What the task requires: Report back every line below that carries the word "students".

The input:
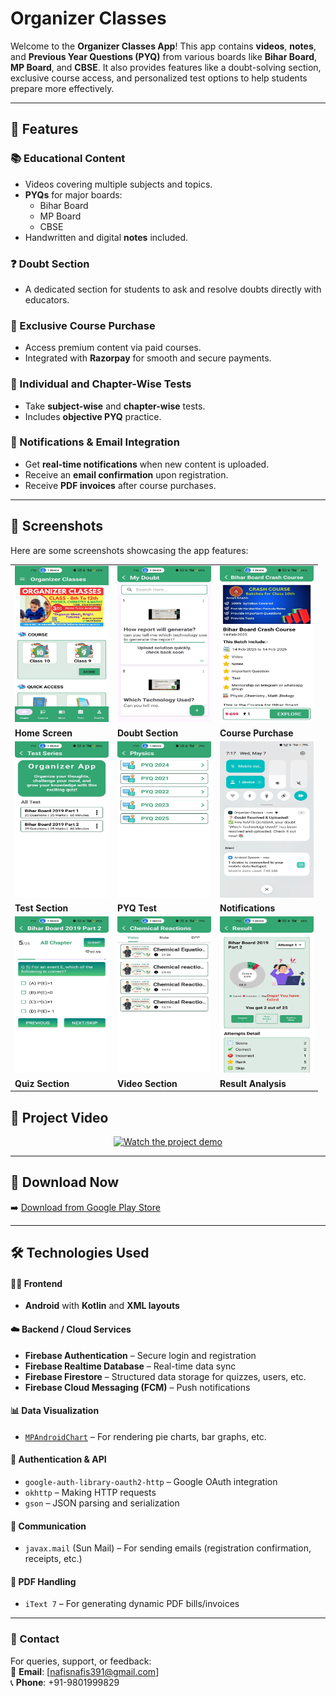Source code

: # Organizer Classes

Welcome to the **Organizer Classes App**! This app contains **videos**, **notes**, and **Previous Year Questions (PYQ)** from various boards like **Bihar Board**, **MP Board**, and **CBSE**. It also provides features like a doubt-solving section, exclusive course access, and personalized test options to help students prepare more effectively.

---

## 🚀 Features

### 📚 Educational Content
- Videos covering multiple subjects and topics.
- **PYQs** for major boards:
  - Bihar Board
  - MP Board
  - CBSE
- Handwritten and digital **notes** included.

### ❓ Doubt Section
- A dedicated section for students to ask and resolve doubts directly with educators.

### 🛒 Exclusive Course Purchase
- Access premium content via paid courses.
- Integrated with **Razorpay** for smooth and secure payments.

### 🧪 Individual and Chapter-Wise Tests
- Take **subject-wise** and **chapter-wise** tests.
- Includes **objective PYQ** practice.

### 🔔 Notifications & Email Integration
- Get **real-time notifications** when new content is uploaded.
- Receive an **email confirmation** upon registration.
- Receive **PDF invoices** after course purchases.

---

## 📸 Screenshots

Here are some screenshots showcasing the app features:

<table>
  <tr>
    <td><img src="./screenshort/homescreen.jpg" width="150" height="250"/></td>
    <td><img src="./screenshort/doubt.jpg" width="150" height="250"/></td>
    <td><img src="./screenshort/paymentscreen.jpg" width="150" height="250"/></td>
  </tr>
  <tr>
    <td><b>Home Screen</b></td>
    <td><b>Doubt Section</b></td>
    <td><b>Course Purchase</b></td>
  </tr>
  <tr>
    <td><img src="./screenshort/test.jpg" width="150" height="250"/></td>
    <td><img src="./screenshort/pyq.jpg" width="150" height="250"/></td>
    <td><img src="./screenshort/notification.jpg" width="150" height="250"/></td>
  </tr>
  <tr>
    <td><b>Test Section</b></td>
    <td><b>PYQ Test</b></td>
    <td><b>Notifications</b></td>
  </tr>
  <tr>
    <td><img src="./screenshort/quiz.jpg" width="150" height="250"/></td>
    <td><img src="./screenshort/video.jpg" width="150" height="250"/></td>
    <td><img src="./screenshort/result.jpg" width="150" height="250"/></td>
  </tr>
  <tr>
    <td><b>Quiz Section</b></td>
    <td><b>Video Section</b></td>
    <td><b>Result Analysis</b></td>
  </tr>
</table>


## 🎥 Project Video


<p align="center">
  <a href="https://www.youtube.com/watch?v=GX8EeADmYEQ" target="_blank">
    <img src="https://img.youtube.com/vi/GX8EeADmYEQ/maxresdefault.jpg" width="320" height="180" alt="Watch the project demo"/>
  </a>
</p>

---

## 📲 Download Now

➡️ [Download from Google Play Store](https://play.google.com/store/apps/details?id=com.nafis.organizerclasses)

---

## 🛠️ Technologies Used
#### 👨‍💻 Frontend
- **Android** with **Kotlin** and **XML layouts**

#### ☁️ Backend / Cloud Services
- **Firebase Authentication** – Secure login and registration
- **Firebase Realtime Database** – Real-time data sync
- **Firebase Firestore** – Structured data storage for quizzes, users, etc.
- **Firebase Cloud Messaging (FCM)** – Push notifications

#### 📊 Data Visualization
- [`MPAndroidChart`](https://github.com/PhilJay/MPAndroidChart) – For rendering pie charts, bar graphs, etc.

#### 🔐 Authentication & API
- `google-auth-library-oauth2-http` – Google OAuth integration
- `okhttp` – Making HTTP requests
- `gson` – JSON parsing and serialization

#### 📧 Communication
- `javax.mail` (Sun Mail) – For sending emails (registration confirmation, receipts, etc.)

#### 📄 PDF Handling
- `iText 7` – For generating dynamic PDF bills/invoices
---

### 📩 Contact

For queries, support, or feedback:  
📧 **Email**: [nafisnafis391@gmail.com]  
📞 **Phone**: +91-9801999829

Reply:
Welcome to the **Organizer Classes App**! This app contains **videos**, **notes**, and **Previous Year Questions (PYQ)** from various boards like **Bihar Board**, **MP Board**, and **CBSE**. It also provides features like a doubt-solving section, exclusive course access, and personalized test options to help students prepare more effectively.
- A dedicated section for students to ask and resolve doubts directly with educators.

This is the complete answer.